Renewable Energy Helping Country and Boosting Rural Economy, CEO Says | Agriculture News

The CEO of Growth Energy, the country’s largest ethanol trade association, says her industry provides a critical path to meeting climate goals by working in partnership with farmers.

Emily Skor, whose association represents production plants and trading partners, met with the United States House of Agriculture subcommittee on commodity trading and credit on the role of renewable energies in the rural economy. The hearing was led by President Antonio Delgado, D-NY, and Ranking Member Michelle Fischbach, R-MN. Other members of the subcommittee include representatives Cindy Axne and Randy Feenstra from Iowa, Michael Cloud from Texas and Angie Craig from Minnesota.

“Ethanol production has long been an economic engine for our rural economies,” Skor said. “The United States is home to 210 biorefineries in 27 states that have the capacity to produce more than 17 billion gallons of low-carbon renewable fuel. Our industry is the second-largest customer for US corn growers and will purchase nearly $ 30 billion worth of corn this year to produce ethanol and an expanded line of bio-based products, such as high-protein animal feed, renewable chemicals and corn oil. “

Renewable fuels like ethanol remain the most affordable and abundant low-carbon fuel source on the planet and are essential to meeting carbon reduction targets today, she said. . Recent research shows that there is no path to net zero emissions by 2050 without biofuels. Even taking into account the expected growth of electric vehicles, the Energy Information Administration says the vast majority of cars on the road through 2050 will run on liquid fuels, the CEO said.

“Higher blends of low carbon ethanol can be used in our current fleet to accelerate our transition to a 100% renewable energy future,” she said. “Simply put, America cannot decarbonize the transportation sector without local biofuels. To meet the growing demand for renewable energy, we must first have a strong and prosperous rural economy and biofuel industry.

At a minimum, this means Joe Biden’s administration and Congress must ensure that biofuels are part of the transport mix now and into the future. This can be achieved through:

• A strong standard on renewable fuels;

• Accelerating nationwide use of higher blends like E15;

• Precise modeling of ethanol carbon to better reflect the most recent data, sustainable agricultural innovations and carbon intensity reductions in our biorefineries; and

• Incentives that provide producers with strong political signals to further reduce our carbon intensity and expand their activities into new transportation markets.

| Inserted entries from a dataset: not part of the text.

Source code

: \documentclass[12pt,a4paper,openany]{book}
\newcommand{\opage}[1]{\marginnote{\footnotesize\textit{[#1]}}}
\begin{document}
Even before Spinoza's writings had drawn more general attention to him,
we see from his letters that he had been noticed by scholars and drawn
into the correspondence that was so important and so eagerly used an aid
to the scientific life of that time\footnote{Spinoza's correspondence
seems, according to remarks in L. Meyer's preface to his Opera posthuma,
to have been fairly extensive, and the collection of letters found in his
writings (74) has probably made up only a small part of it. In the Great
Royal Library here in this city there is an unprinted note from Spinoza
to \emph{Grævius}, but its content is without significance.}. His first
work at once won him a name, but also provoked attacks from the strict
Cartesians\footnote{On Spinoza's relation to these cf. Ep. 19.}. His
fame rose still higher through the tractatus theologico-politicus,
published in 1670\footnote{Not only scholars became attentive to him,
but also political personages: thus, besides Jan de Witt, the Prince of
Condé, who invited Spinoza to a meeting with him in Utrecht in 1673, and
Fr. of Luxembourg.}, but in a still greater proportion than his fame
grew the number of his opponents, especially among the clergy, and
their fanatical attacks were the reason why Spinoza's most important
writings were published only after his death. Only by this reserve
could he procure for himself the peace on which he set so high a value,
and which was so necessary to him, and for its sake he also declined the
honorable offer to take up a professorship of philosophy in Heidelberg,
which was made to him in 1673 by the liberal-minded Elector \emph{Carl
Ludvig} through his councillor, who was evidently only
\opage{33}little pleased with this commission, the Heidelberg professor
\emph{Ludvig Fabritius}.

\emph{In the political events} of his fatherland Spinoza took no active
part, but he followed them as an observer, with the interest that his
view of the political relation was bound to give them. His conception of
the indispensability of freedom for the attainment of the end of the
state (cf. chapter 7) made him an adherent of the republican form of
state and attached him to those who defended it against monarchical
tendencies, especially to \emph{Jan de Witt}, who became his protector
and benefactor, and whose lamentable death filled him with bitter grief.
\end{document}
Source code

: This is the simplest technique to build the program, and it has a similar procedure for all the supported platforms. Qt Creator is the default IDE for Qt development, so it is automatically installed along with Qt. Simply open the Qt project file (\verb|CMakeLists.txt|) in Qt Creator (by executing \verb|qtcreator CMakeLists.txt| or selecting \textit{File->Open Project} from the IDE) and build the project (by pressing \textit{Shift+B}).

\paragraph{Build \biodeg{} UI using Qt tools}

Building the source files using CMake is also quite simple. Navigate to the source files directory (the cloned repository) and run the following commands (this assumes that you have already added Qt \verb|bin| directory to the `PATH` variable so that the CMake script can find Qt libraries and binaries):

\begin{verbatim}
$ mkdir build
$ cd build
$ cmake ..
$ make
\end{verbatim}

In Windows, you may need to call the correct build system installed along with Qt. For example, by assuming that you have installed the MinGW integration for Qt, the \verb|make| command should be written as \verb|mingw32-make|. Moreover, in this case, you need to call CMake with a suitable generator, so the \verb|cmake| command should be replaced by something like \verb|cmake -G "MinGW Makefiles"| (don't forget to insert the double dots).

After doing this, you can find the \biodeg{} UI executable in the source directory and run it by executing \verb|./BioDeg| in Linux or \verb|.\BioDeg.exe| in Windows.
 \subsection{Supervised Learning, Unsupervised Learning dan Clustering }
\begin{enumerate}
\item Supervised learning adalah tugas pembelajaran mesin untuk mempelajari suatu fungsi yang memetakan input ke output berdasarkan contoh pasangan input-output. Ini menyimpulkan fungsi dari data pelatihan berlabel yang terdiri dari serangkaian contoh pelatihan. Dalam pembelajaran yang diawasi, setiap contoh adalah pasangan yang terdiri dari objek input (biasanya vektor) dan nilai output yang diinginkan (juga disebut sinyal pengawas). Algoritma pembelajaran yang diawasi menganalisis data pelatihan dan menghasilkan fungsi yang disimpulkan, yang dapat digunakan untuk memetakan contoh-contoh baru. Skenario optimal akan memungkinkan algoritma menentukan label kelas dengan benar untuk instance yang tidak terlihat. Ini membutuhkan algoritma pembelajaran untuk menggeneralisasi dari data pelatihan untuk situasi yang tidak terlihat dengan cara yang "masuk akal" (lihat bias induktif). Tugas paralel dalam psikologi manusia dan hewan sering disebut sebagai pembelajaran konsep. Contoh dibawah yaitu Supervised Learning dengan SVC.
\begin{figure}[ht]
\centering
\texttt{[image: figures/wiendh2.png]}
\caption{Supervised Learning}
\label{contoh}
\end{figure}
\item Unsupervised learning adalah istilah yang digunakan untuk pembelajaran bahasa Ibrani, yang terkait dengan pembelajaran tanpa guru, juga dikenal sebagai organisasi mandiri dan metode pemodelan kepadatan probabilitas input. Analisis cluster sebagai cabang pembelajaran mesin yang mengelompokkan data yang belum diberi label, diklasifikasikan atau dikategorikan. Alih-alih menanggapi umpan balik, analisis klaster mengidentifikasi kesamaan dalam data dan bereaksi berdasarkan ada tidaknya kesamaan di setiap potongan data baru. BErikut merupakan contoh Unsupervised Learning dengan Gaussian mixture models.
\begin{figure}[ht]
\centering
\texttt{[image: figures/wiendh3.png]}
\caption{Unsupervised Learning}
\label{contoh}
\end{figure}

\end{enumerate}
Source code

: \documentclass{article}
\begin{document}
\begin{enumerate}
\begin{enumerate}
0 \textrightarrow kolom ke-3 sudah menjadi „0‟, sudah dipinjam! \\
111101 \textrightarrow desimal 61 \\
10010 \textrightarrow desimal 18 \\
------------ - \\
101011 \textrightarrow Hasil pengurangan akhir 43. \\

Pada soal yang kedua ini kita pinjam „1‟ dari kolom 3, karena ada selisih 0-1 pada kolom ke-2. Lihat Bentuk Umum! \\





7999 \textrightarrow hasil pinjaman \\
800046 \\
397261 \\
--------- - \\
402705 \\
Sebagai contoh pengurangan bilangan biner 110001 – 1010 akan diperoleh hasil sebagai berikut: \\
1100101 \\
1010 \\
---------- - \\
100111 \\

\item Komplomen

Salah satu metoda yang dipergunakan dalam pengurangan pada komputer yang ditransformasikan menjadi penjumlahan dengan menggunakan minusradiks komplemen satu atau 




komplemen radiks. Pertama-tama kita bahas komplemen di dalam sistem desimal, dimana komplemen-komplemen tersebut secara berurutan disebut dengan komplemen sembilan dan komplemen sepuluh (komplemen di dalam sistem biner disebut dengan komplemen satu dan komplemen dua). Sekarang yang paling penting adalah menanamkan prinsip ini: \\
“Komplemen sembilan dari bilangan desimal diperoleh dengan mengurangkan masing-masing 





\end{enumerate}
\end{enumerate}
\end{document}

A strong RFS will reduce carbon emissions and provide a stable market for American grains, she said.

“The annual blending requirements are woefully delayed, and in recent weeks worrying reports in the media indicate that the Environmental Protection Agency may be turning its back on a larger blending of biofuels,” she said. “It is essential for ethanol producers and suppliers that the EPA immediately offer 15 billion gallons of conventional biofuels for 2021 and 2022.”

The Biden administration cannot meet its two climate goals while canceling low-carbon biofuel blending requirements, she said, and the committee can help get that message across to the administration.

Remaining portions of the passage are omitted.